From: Alan Mackenzie
Subject: Re: Nit-picking
Date: Sat, 12 Apr 2008 09:35:59 +0000
User-agent: Mutt/1.5.9i

Hi, Eli!

On Sat, Apr 12, 2008 at 11:40:13AM +0300, Eli Zaretskii wrote:
> > From: Richard Stallman <address@hidden>

> > That is true, but it is also true that if we keep reopening
> > questions decided long ago, we will make our lives very difficult
> > and probably make little progress.  We have to leave well enough
> > alone for the old features most of the time, in order to have time
> > to add the new features we know we want.

> Amen.

> Perhaps it's just me, but there appear to be too many threads on this
> list that I need to skip entirely, due to their endless discussions of
> issues of miniscule importance.  OTOH, I don't remember any
> discussions of important new features for quite some time.  It almost
> looks like no important development is going on.

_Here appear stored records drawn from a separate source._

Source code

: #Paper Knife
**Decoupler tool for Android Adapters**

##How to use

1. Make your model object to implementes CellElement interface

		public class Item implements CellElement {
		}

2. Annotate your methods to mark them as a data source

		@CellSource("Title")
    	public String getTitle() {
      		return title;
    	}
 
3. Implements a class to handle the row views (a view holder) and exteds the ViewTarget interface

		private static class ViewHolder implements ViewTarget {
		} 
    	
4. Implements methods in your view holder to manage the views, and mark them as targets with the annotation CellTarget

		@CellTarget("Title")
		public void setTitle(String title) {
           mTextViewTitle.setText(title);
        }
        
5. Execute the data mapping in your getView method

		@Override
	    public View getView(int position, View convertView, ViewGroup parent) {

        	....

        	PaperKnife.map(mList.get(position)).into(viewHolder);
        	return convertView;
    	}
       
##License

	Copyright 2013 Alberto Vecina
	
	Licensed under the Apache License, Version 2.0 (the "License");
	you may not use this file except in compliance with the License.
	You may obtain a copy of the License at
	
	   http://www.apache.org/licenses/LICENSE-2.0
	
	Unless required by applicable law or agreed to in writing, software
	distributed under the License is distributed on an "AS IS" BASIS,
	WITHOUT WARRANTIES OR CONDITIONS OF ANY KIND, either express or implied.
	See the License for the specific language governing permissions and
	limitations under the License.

Down at CC Mode, I receive a constant trickle of "little" bugs, things
that go wrong in unusual (but perfectly reasonable) source code.
Languages like C++ and Java (and even C itself) are astonishingly
complicated.

In the medium future, I'll be concentrating on fixing long-standing,
difficult bugs: font locking going wrong in the middle of a long struct
declaration (for lack of syntactic context); inadequate handling of
template/generic bracketing (by < and >) in C++/Java.  Also, somewhat
easier, things like making C-M-a go to the beginning of the real
function/class in C++, not the enclosing outermost class or namespace;
and somebody asked me for a command to switch between C-style (/* .. */)
and C++-style (// .... \n) comments.  :-)

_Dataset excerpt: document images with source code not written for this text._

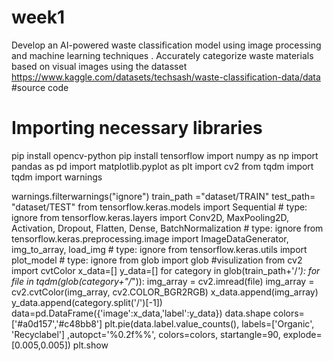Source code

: # week1
Develop an AI-powered waste ﻿classification model using image processing and machine learning techniques . Accurately categorize waste materials based on visual images using the datasset
https://www.kaggle.com/datasets/techsash/waste-classification-data/data
#source code
# Importing necessary libraries
pip install opencv-python
pip install tensorflow
import numpy as np
import pandas as pd
import matplotlib.pyplot as plt
import cv2
from tqdm import tqdm
import warnings

warnings.filterwarnings("ignore")
train_path ="dataset/TRAIN"
test_path= "dataset/TEST"
from tensorflow.keras.models import Sequential # type: ignore
from tensorflow.keras.layers import Conv2D, MaxPooling2D, Activation, Dropout, Flatten, Dense, BatchNormalization # type: ignore
from tensorflow.keras.preprocessing.image import ImageDataGenerator, img_to_array, load_img # type: ignore
from tensorflow.keras.utils import plot_model # type: ignore
from glob import glob
#visulization
from cv2 import cvtColor
x_data=[]
y_data=[]
for category in glob(train_path+'/*'):
    for file in tqdm(glob(category+"/*")):
        img_array = cv2.imread(file)
        img_array = cv2.cvtColor(img_array, cv2.COLOR_BGR2RGB)
        x_data.append(img_array)
        y_data.append(category.split('/')[-1])
data=pd.DataFrame({'image':x_data,'label':y_data})
data.shape
colors=['#a0d157','#c48bb8']
plt.pie(data.label.value_counts(), labels=['Organic', 'Recyclabel'] ,autopct='%0.2f%%', colors=colors, startangle=90, explode=[0.005,0.005])
plt.show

I've got vague ideas for adding "decluttering" commands: commands to
render things like casts and "frivolous compound statements" (where a
brace block contains only a single statement) invisible.  These are a
real eyesore in certain types of proprietary source code.  :-(

And there's continual refactoring to be done - software this
complicated, more than a decade old, doesn't stay cleanly implemented
all by itself.

All in all, nothing very exciting or earth shattering - but important,
nevertheless.

-- 
Alan Mackenzie (Nuremberg, Germany).